The position of both was in line with the message Iran wanted to send yesterday after the attack. "Iran has created a new equation", assured the top commander of the Guardians of the Revolution, General Hussein Salami, which showed that the "war in the shadows" that Iran and Israel have waged for years now he went on to give himself up openly.

After decades of confrontation, which began with the creation of the Islamic Republic in 1979, Iran responded for the first time directly on Israeli soil. It left behind the strategy of "strategic patience", which Iran talked about so much for years, and marked the red lines for the future. "From now on, to any attack against Iran's interests, personalities or citizens, we will respond from Iran," Salami said on public television.

Hours later, a photo was made public of Salami in the company of other senior military officials in the command room from where they ordered and followed the attack. Among them was also the supreme head of the Iranian military forces, also the General of the Revolutionary Guards, Muhammad Bagheri, who also used Iranian television to warn Israel of a more serious response if it attacked them again .

Bagheri made it clear that Iran was ending its "response", that the objectives had been met, but also announced that Tehran had warned Washington that any support for an Israeli response would represent an attack on its bases in the region. Iran wanted to emphasize in multiple ways that it was far from having used its full response capacity. The country remained on alert yesterday.

Foreign Minister Amir Abdollahian, who intervened before the diplomatic corps accredited to Iran, defined the operation as "limited and minimal". He assured that he had notified the countries of the region of the action 72 hours in advance with a response that he defined as "legitimate defense" and assured, as foreseen from the beginning, that the Iranian action not only it had been announced in time, but it had also been designed after much negotiation so as not to provoke a larger escalation. "Bravo to the Guardians of the Revolution", said President Ebrahim Raisi, who pointed out that they had "taught the Zionist regime a lesson".

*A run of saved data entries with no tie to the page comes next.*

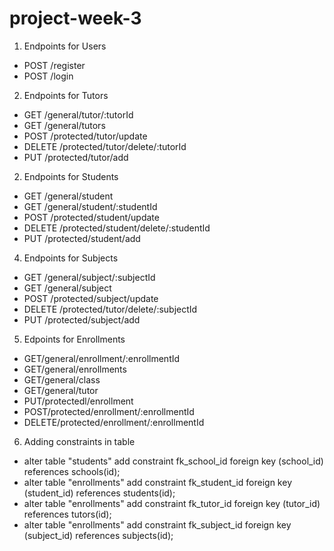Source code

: # project-week-3
1. Endpoints for Users
- POST /register
- POST /login

2. Endpoints for Tutors
- GET /general/tutor/:tutorId
- GET /general/tutors
- POST /protected/tutor/update
- DELETE /protected/tutor/delete/:tutorId
- PUT /protected/tutor/add

2. Endpoints for Students
- GET /general/student
- GET /general/student/:studentId
- POST /protected/student/update
- DELETE /protected/student/delete/:studentId
- PUT /protected/student/add

4. Endpoints for Subjects
- GET /general/subject/:subjectId
- GET /general/subject
- POST /protected/subject/update
- DELETE /protected/tutor/delete/:subjectId
- PUT /protected/subject/add

5. Edpoints for Enrollments
- GET/general/enrollment/:enrollmentId
- GET/general/enrollments
- GET/general/class
- GET/general/tutor
- PUT/protectedl/enrollment
- POST/protected/enrollment/:enrollmentId
- DELETE/protected/enrollment/:enrollmentId

6. Adding constraints in table
- alter table "students" add constraint fk_school_id foreign key (school_id) references schools(id);
- alter table "enrollments" add constraint fk_student_id foreign key (student_id) references students(id);
- alter table "enrollments" add constraint fk_tutor_id foreign key (tutor_id) references tutors(id);
- alter table "enrollments" add constraint fk_subject_id foreign key (subject_id) references subjects(id);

But not everyone in Iran thought the same. Amir, a 25-year-old trader who claims that he was a follower of the system for years, said that everything was choreographed to "save face".

"They had to respond in order not to look bad with those who cry 'Death to America' and with those who support them in the region, but look how many missiles reached their destination. How can they say that this is a victory?", assured this young man, who asked not to forget that many of the children of the authorities live in the West. "With this, what they are going to cause is that the dollar will go up, that prices will go up and that our lives will be more miserable", said Amir, who assured that he was not afraid.

It is not the same as Sima, a 22-year-old student. Yesterday, she was afraid of a bigger attack, like many. "My father told me about his experience in the war with Iraq, the fear of missiles. I don't want that, I just want to live quietly and in peace", he said.